Even Gary Weiss, a long-time critic of Mr. Cuban, wasn't convinced. He wrote that "According to the SEC, Cuban became an 'insider' because the CEO of the company told him about an upcoming PIPE deal. Does that mean that if I own shares, a CEO can make me an 'insider' by calling me and blurting out some inside information? . . . Here's what I wonder: if this case is as open and shut as the SEC makes it out to be, why did it take four years to bring charges?"

Then Cuban followed that up by blasting the charges on his blog, suing the SEC for denying him access to documents, and gaining the support of several legal experts who said Cuban didn't qualify as an insider.

Now U.S. District Judge Sidney A. Fitzwater has granted Cuban's motion to dismiss the charges against him. While the SEC has 30 days to file an amended complaint, this is a very, very rare setback for the SEC -- which is almost always able to quickly settle any charges it brings.

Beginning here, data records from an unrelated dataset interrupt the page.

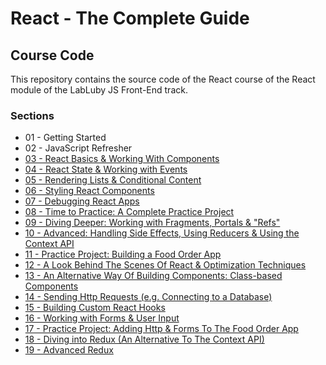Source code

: # React - The Complete Guide

## Course Code

This repository contains the source code of the React course of the React module of the LabLuby JS Front-End track.

### Sections

- 01 - Getting Started
- 02 - JavaScript Refresher
- [03 - React Basics & Working With Components](https://github.com/crislainesc/react-course/tree/03-react-basics-working-with-components)
- [04 - React State & Working with Events](https://github.com/crislainesc/react-course/tree/04-react-state-events)
- [05 - Rendering Lists & Conditional Content](https://github.com/crislainesc/react-course/tree/05-rendering-lists-conditional-content)
- [06 - Styling React Components](https://github.com/crislainesc/react-course/tree/06-styling-react-components)
- [07 - Debugging React Apps](https://github.com/crislainesc/react-course/tree/07-debugging-react-apps)
- [08 - Time to Practice: A Complete Practice Project](https://github.com/crislainesc/react-course/tree/08-practice-project)
- [09 - Diving Deeper: Working with Fragments, Portals & "Refs"](https://github.com/crislainesc/react-course/tree/09-fragments-portals-refs)
- [10 - Advanced: Handling Side Effects, Using Reducers & Using the Context API](https://github.com/crislainesc/react-course/tree/10-side-effects-reducers-context-api)
- [11 - Practice Project: Building a Food Order App](https://github.com/crislainesc/react-course/tree/11-practice-food-order-app)
- [12 - A Look Behind The Scenes Of React & Optimization Techniques](https://github.com/crislainesc/react-course/tree/12-a-look-behind-the-scenes)
- [13 - An Alternative Way Of Building Components: Class-based Components](https://github.com/crislainesc/react-course/tree/13-class-based-cmp)
- [14 - Sending Http Requests (e.g. Connecting to a Database)](https://github.com/crislainesc/react-course/tree/14-sending-http-requests)
- [15 - Building Custom React Hooks](https://github.com/crislainesc/react-course/tree/15-building-custom-react-hooks)
- [16 - Working with Forms & User Input](https://github.com/crislainesc/react-course/tree/16-working-with-forms)
- [17 - Practice Project: Adding Http & Forms To The Food Order App](https://github.com/crislainesc/react-course/tree/17-practice-food-order-http-forms)
- [18 - Diving into Redux (An Alternative To The Context API)](https://github.com/crislainesc/react-course/tree/18-diving-into-redux)
- [19 - Advanced Redux](https://github.com/crislainesc/react-course/tree/19-advanced-redux)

It's too soon to know what the SEC will do, but here's hoping it gets a life -- and start cracking down on actual fraud, instead of pursuing pointless cases against billionaires who avoid losing a few hundred thousand dollars by selling stock in a company most people have never heard of.

The SEC could start by reading this blog post from Fox Business anchor Cody Willard -- and take a good hard look at the disclosures being produced by Goldman Sachs (GS).